M. Frédéric Gosselin, conseiller d’État, a exposé son rapport.
Me Charline Servais, loco Mes Jean Laurent, Olivier Louppe, et Olivier Langlet, avocat, comparaissant pour la partie requérante, et Me Laurane Feron, avocat, comparaissant pour la partie adverse, ont été entendues en leurs observations.
M. Gil Renard, auditeur adjoint, a été entendu en son avis conforme.
Il est fait application des dispositions relatives à l’emploi des langues, inscrites au titre VI, chapitre II, des lois sur le Conseil d’État, coordonnées le 12 janvier 1973.
III. Faits
1. Depuis le 1er janvier 2021, la requérante emploie E. N. en tant qu’aide-soignant sur le site d’une résidence pour personnes âgées, en vertu d’un contrat de travail à durée indéterminée.
2. Le 22 avril 2022, E. N. a un « entretien de dysfonctionnement […]
suite aux faits constatés le jeudi 21 avril 2022 au matin ». Cet entretien a lieu en présence du coordinateur des soins, de la directrice et de l’infirmière en chef du service de la résidence. D’après le procès-verbal de cet entretien, « les faits [sont]

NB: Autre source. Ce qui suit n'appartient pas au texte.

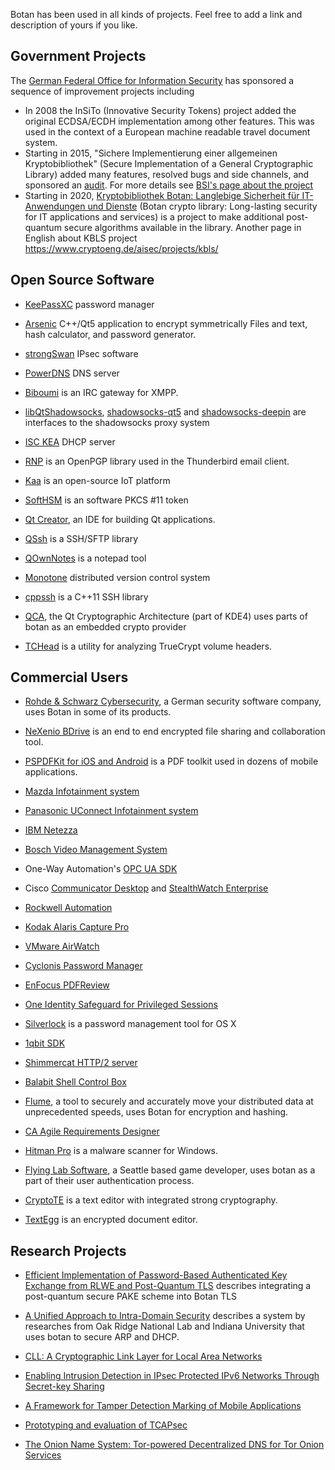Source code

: Botan has been used in all kinds of projects. Feel free to add a link and description of yours if you like.

Government Projects
-----------------------

The [German Federal Office for Information Security](https://www.bsi.bund.de/EN) has sponsored a sequence of improvement projects including

* In 2008 the InSiTo (Innovative Security Tokens) project added the original ECDSA/ECDH implementation among other features. This was used in the context of a European machine readable travel document system.
* Starting in 2015, "Sichere Implementierung einer allgemeinen Kryptobibliothek" (Secure Implementation of a General Cryptographic Library) added many features, resolved bugs and side channels, and sponsored an [audit](http://botan.randombit.net/releases/audit_1.11.18.pdf). For more details see [BSI's page about the project](https://www.bsi.bund.de/DE/Themen/Kryptografie_Kryptotechnologie/Kryptografie/Kryptobibliothek/kryptobibliothek_node.html)
* Starting in 2020, [Kryptobibliothek Botan: Langlebige Sicherheit für IT-Anwendungen und Dienste](https://www.forschung-it-sicherheit-kommunikationssysteme.de/projekte/kbls) (Botan crypto library: Long-lasting security for IT applications and services) is a project to make additional post-quantum secure algorithms available in the library. Another page in English about KBLS project https://www.cryptoeng.de/aisec/projects/kbls/

Open Source Software
--------------------------
* [KeePassXC](https://keepassxc.org/) password manager

* [Arsenic](https://github.com/Antidote1911/Arsenic) C++/Qt5 application to encrypt symmetrically Files and text, hash calculator, and password generator.

* [strongSwan](https://www.strongswan.org/) IPsec software

* [PowerDNS](https://www.powerdns.com/]) DNS server

* [Biboumi](https://biboumi.louiz.org/) is an IRC gateway for XMPP.

* [libQtShadowsocks](https://github.com/shadowsocks/libQtShadowsocks), [shadowsocks-qt5](https://github.com/shadowsocks/shadowsocks-qt5) and [shadowsocks-deepin](https://github.com/lolimay/shadowsocks-deepin) are interfaces to the shadowsocks proxy system

* [ISC KEA](http://kea.isc.org/) DHCP server

* [RNP](https://github.com/riboseinc/rnp) is an OpenPGP library used in the Thunderbird email client.

* [Kaa](https://github.com/kaaproject/kaa) is an open-source IoT platform

* [SoftHSM](http://trac.opendnssec.org/wiki/SoftHSM) is an software PKCS #11 token

* [Qt Creator](http://qt.nokia.com/products/developer-tools), an IDE for building Qt applications.

* [QSsh](https://github.com/lvklabs/Qssh) is a SSH/SFTP library

* [QOwnNotes](https://github.com/pbek/QOwnNotes) is a notepad tool

* [Monotone](http://monotone.ca/) distributed version control system

* [cppssh](https://github.com/cdesjardins/cppssh) is a C++11 SSH library 

* [QCA](https://userbase.kde.org/QCA), the Qt Cryptographic Architecture (part of KDE4) uses parts of botan as an embedded crypto provider

* [TCHead](https://github.com/hydranix/tchead) is a utility for analyzing TrueCrypt volume headers.

Commercial Users
--------------------------------------

* [Rohde & Schwarz Cybersecurity](https://cybersecurity.rohde-schwarz.com),
  a German security software company, uses Botan in some of its products.

* [NeXenio BDrive](https://www.nexenio.com/en/bdrive/) is an end to end encrypted file sharing and collaboration tool.

* [PSPDFKit for iOS and Android](https://pspdfkit.com/acknowledgements/ios/) is a PDF toolkit used in dozens of mobile applications.

* [Mazda Infotainment system](http://mazdaenduseragreements-copyrights.com/files/LegalDisclosure.pdf)

* [Panasonic UConnect Infotainment system](ftp://ftp.panasonic.com/automotive/legal/UConnect_for_FCA_MY18.pdf)

* [IBM Netezza](https://www.ibm.com/support/knowledgecenter/en/SSULQD_7.1.0/com.ibm.nz.sqltk.doc/r_sqlext_fpe_encrypt_decrypt.html)

* [Bosch Video Management System](http://resource.boschsecurity.com/documents/Bosch_VMS_Open_Sourc_Application_note_enUS_20710840843.pdf)

* One-Way Automation's [OPC UA SDK](https://onewayautomation.com/opcua-sdk-docs/html/introduction.html)

* Cisco [Communicator Desktop](https://www.cisco.com/c/dam/en_us/about/doing_business/open_source/docs/Communicator_Desktop_2260_v10-3.pdf) and [StealthWatch Enterprise](https://www.cisco.com/c/dam/en_us/about/doing_business/open_source/docs/Stealthwatch_6_8_2_v1_0.pdf)

* [Rockwell Automation](http://literature.rockwellautomation.com/idc/groups/literature/documents/rm/1756-rm101_-en-p.pdf)

* [Kodak Alaris Capture Pro](https://legal.kodakalaris.com/-/media/files/legal/third-party-components-and-provider-terms.pdf?la=en-us)

* [VMware AirWatch](https://www.air-watch.com/downloads/open_source_license_AW-iOS-Content_4.9_GA.txt)

* [Cyclonis Password Manager](https://www.cyclonis.com/additional-terms-conditions-password-manager/)

* [EnFocus PDFReview](http://www.enfocus.com/manuals/UserGuide/PDFReview/01/en-us/common/rev/concept/co_rev_thirdpartylicense.html)

* [One Identity Safeguard for Privileged Sessions](https://support.oneidentity.com/technical-documents/one-identity-safeguard-for-privileged-sessions/5.8.0/administration-guide/110)

* [Silverlock](http://www.petroules.com/products/silverlock/) is a password management tool for OS X

* [1qbit SDK](http://qdk.1qbit.com/documentation/requirements.html)

* [Shimmercat HTTP/2 server](https://www.shimmercat.com/en/info/open-source/)

* [Balabit Shell Control Box](https://www.balabit.com/documents/scb-latest-guides/en/scb-guide-install/html/appendix-licenses.html)

* [Flume](http://SaratogaData.com), a tool to securely and accurately move 
  your distributed data at unprecedented speeds, uses Botan for encryption
  and hashing.

* [CA Agile Requirements Designer](https://docops.ca.com/ca-agile-requirements-designer/2-0/en/release-notes/acknowledgments-and-license-agreements)

* [Hitman Pro](http://www.surfright.nl/en) is a malware scanner for Windows.

* [Flying Lab Software](http://www.burningsea.com), a Seattle based
  game developer, uses botan as a part of their user authentication
  process.

* [CryptoTE](http://idlebox.net/2009/cryptote/) is a text editor
  with integrated strong cryptography.

* [TextEgg](http://www.textegg.com/) is an encrypted document editor.

Research Projects
-----------------------------------

* [Efficient Implementation of Password-Based Authenticated Key Exchange from RLWE and Post-Quantum TLS](https://eprint.iacr.org/2017/1192) describes integrating a post-quantum secure PAKE scheme into Botan TLS

* [A Unified Approach to Intra-Domain Security](https://www.computer.org/csdl/proceedings/cse/2009/3823/03/3823d219-abs.html)
  describes a system by researches from Oak Ridge National Lab and
  Indiana University that uses botan to secure ARP and DHCP.

* [CLL: A Cryptographic Link Layer for Local Area Networks](http://www.springerlink.com/content/c4681m76808l4621/)

* [Enabling Intrusion Detection in IPsec Protected IPv6 Networks Through Secret-key Sharing](http://www.dtic.mil/dtic/tr/fulltext/u2/a431510.pdf)

* [A Framework for Tamper Detection Marking of Mobile Applications](http://www.cis.udel.edu/~hiper/passages/papers/jochenMILCOM03.pdf)

* [Prototyping and evaluation of TCAPsec](http://www.cs.kau.se/cs/education/courses/davddiss/Uppsatser_2007/D2007-04.pdf)

* [The Onion Name System: Tor-powered Decentralized DNS for Tor Onion Services](https://petsymposium.org/2017/papers/issue1/paper05-2017-1-source.pdf)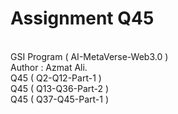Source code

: # Assignment Q45
<br>
GSI Program ( AI-MetaVerse-Web3.0 )
<br>
Author : Azmat Ali.
<br>
Q45 ( Q2-Q12-Part-1 )
<br>
Q45 ( Q13-Q36-Part-2 )
<br>
Q45 ( Q37-Q45-Part-1 )
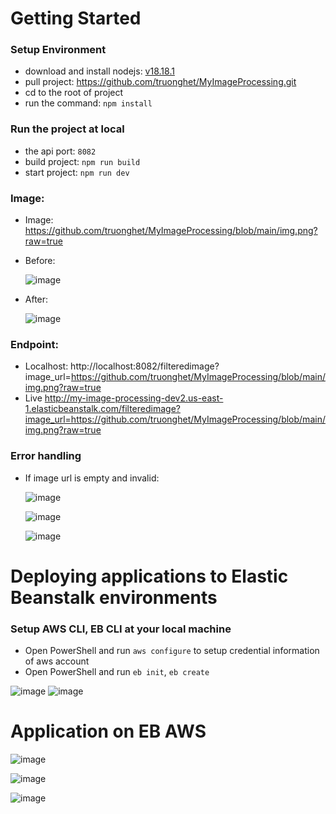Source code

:# Getting Started
### Setup Environment
- download and install nodejs: [v18.18.1](https://nodejs.org/en/blog/release/v18.18.1)
- pull project: https://github.com/truonghet/MyImageProcessing.git
- cd to the root of project
- run the command: `npm install`
### Run the project at local
- the api port: `8082`
- build project: `npm run build`
- start project: `npm run dev`
### Image:
- Image: https://github.com/truonghet/MyImageProcessing/blob/main/img.png?raw=true
- Before:
  
  ![image](https://github.com/truonghet/MyImageProcessing/assets/9692983/9f156746-dfdb-421a-ad3f-732a03d403cd)

- After:
  
  ![image](https://github.com/truonghet/MyImageProcessing/assets/9692983/6a2c9215-1e68-48fd-abbf-b4f4348cd209)

### Endpoint:
- Localhost: http://localhost:8082/filteredimage?image_url=https://github.com/truonghet/MyImageProcessing/blob/main/img.png?raw=true
- Live http://my-image-processing-dev2.us-east-1.elasticbeanstalk.com/filteredimage?image_url=https://github.com/truonghet/MyImageProcessing/blob/main/img.png?raw=true

### Error handling
- If image url is empty and invalid:
  
  ![image](https://github.com/truonghet/MyImageProcessing/assets/9692983/de0165ef-84bb-4f0a-a216-700f2557ada0)

  ![image](https://github.com/truonghet/MyImageProcessing/assets/9692983/1dd3cfd5-9c84-4608-b5bc-c7569ee7abff)

  ![image](https://github.com/truonghet/MyImageProcessing/assets/9692983/e25b2421-4a40-4b30-ab27-cc3d19381bc1)

# Deploying applications to Elastic Beanstalk environments
### Setup AWS CLI, EB CLI at your local machine
- Open PowerShell and run `aws configure` to setup credential information of aws account
- Open PowerShell and run `eb init`, `eb create`

![image](https://github.com/truonghet/MyImageProcessing/assets/9692983/d56dda65-6e97-40f6-bc2b-618a5249cdb2)
![image](https://github.com/truonghet/MyImageProcessing/assets/9692983/30cef61a-1acb-4c8a-8805-175b83551c28)

# Application on EB AWS

![image](https://github.com/truonghet/MyImageProcessing/assets/9692983/d4db3d40-96b2-4b31-8d9f-9cb3a1852b98)

![image](https://github.com/truonghet/MyImageProcessing/assets/9692983/089e6d20-c6a9-48da-858c-96b2a13f05e4)

![image](https://github.com/truonghet/MyImageProcessing/assets/9692983/9f185634-d90d-4b61-ba5b-c254c73ba844)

relatés » et la « réaction de [E. N.] » est transcrite. Il lui est reproché d’avoir eu un comportement inapproprié avec certains résidents et d’être à l’origine de coups et blessures sur ceux-ci. Le « clôture de l’entretien » est libellée comme suit :
« Suite à l’entretien de dysfonctionnement fait ce jour, nous n’avons plus confiance en l’agent et ne souhaitons pas poursuivre avec lui. Le dossier est transmis à la direction des ressources humaines pour décision. Nous mettons en attendant l’agent en congé payé et refusons qu’il prenne son service ».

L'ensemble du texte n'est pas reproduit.